◆ **YOUR INSTRUCTIONS**:
Select from the records below every line that has the word "width" in it.

◆ **RECORDS TO USE**:
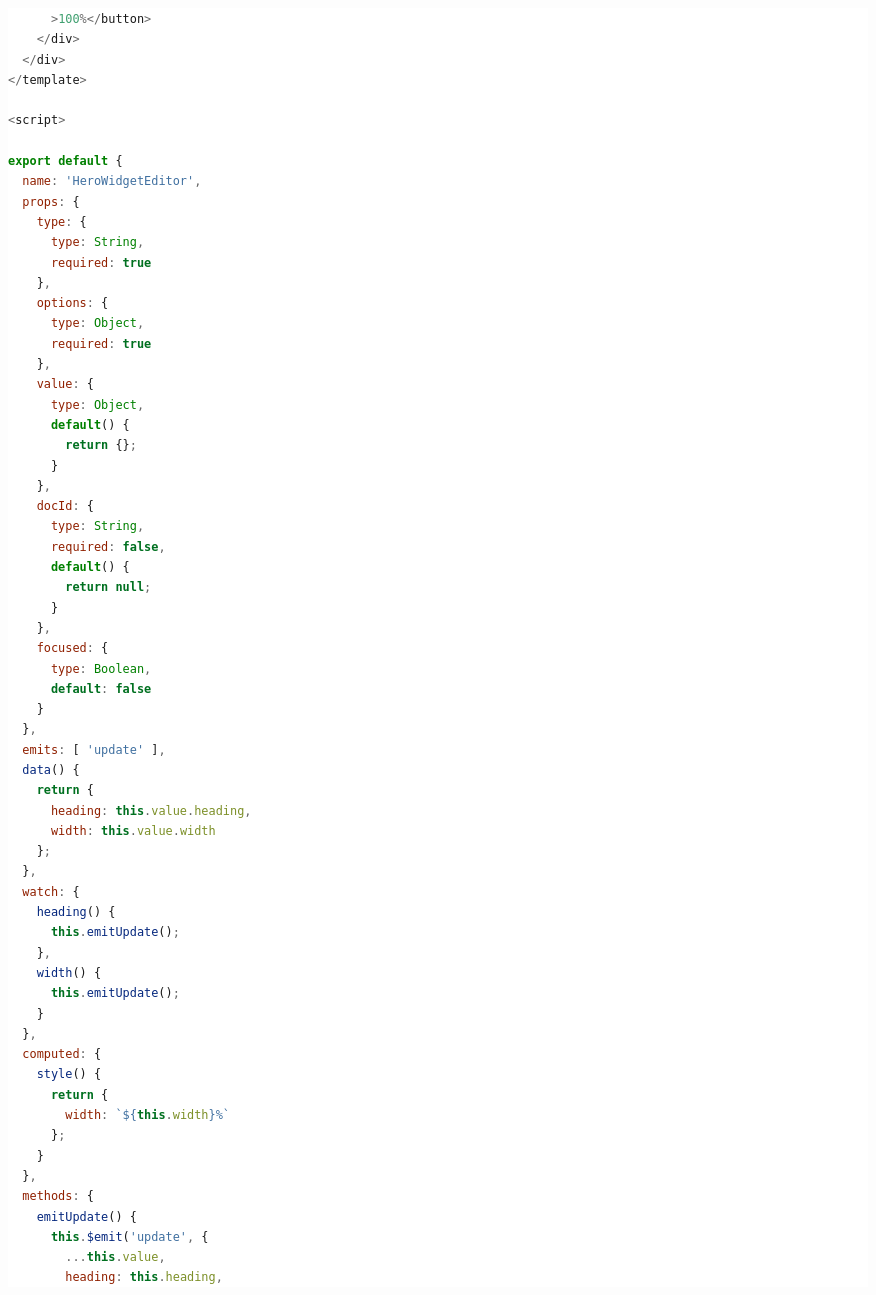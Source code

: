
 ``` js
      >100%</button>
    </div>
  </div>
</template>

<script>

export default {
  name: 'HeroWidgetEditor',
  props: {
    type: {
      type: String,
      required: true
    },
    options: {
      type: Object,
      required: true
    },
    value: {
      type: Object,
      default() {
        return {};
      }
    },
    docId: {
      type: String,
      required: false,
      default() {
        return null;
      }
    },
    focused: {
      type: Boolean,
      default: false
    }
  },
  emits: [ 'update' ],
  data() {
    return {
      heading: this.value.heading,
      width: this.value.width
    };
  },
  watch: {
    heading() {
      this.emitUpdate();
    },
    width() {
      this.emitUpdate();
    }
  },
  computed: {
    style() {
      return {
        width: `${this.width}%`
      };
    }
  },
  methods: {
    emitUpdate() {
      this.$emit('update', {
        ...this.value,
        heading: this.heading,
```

...

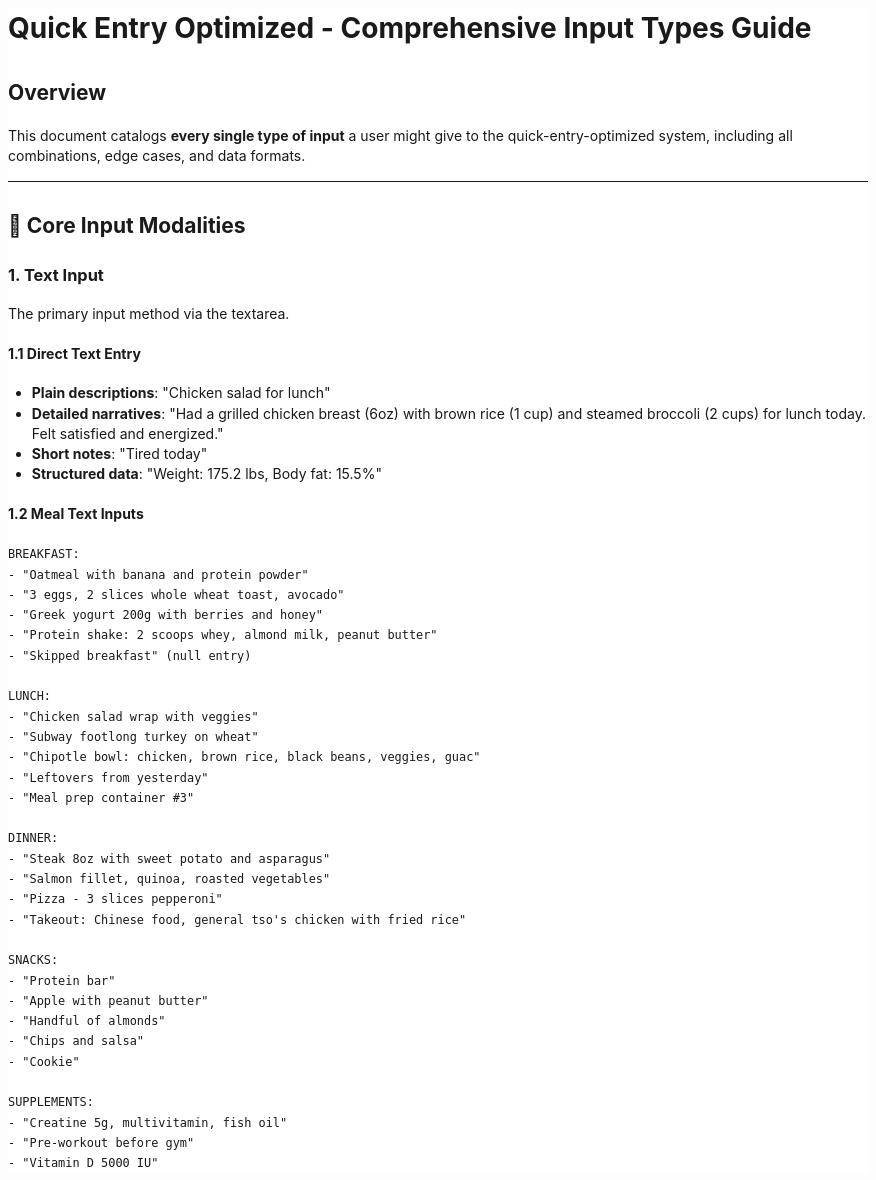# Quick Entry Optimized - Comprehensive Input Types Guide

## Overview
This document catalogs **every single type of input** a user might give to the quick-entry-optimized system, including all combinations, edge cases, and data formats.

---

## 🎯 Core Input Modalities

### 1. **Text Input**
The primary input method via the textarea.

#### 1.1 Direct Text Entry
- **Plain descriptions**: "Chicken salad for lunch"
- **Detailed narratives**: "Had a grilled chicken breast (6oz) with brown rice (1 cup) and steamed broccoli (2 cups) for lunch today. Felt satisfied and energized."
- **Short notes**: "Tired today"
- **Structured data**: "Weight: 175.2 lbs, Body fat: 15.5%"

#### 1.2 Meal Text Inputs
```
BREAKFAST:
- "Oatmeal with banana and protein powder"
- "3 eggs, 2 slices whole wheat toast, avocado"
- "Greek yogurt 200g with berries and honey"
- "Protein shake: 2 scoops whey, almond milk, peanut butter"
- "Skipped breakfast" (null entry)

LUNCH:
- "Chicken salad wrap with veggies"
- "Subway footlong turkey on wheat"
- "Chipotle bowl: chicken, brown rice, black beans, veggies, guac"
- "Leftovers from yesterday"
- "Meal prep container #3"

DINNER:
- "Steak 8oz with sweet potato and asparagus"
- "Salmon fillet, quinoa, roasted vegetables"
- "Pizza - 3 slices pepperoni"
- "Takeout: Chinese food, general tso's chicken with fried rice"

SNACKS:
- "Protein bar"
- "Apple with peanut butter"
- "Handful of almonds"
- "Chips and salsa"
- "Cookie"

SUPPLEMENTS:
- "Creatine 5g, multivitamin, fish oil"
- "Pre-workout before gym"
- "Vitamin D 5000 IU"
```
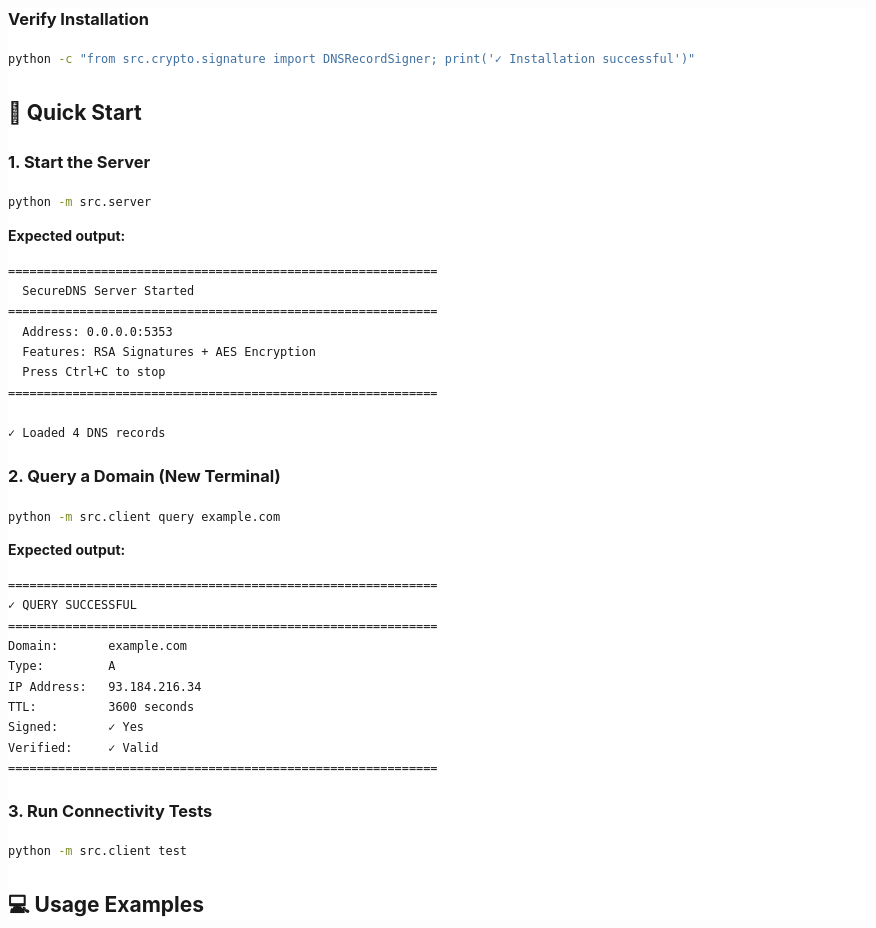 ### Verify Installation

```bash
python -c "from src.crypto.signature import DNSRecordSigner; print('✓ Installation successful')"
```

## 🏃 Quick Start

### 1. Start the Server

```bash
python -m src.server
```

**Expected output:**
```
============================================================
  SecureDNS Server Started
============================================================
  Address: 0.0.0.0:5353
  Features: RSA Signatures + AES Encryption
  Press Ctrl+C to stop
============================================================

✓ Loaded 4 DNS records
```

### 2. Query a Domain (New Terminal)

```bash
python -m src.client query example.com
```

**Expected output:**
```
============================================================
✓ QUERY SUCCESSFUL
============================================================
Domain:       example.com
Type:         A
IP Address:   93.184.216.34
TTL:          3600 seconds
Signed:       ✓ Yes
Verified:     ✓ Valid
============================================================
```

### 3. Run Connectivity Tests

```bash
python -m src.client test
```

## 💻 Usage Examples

◆ **FINISHED TASK**:
      width: this.value.width
    width() {
        width: `${this.width}%`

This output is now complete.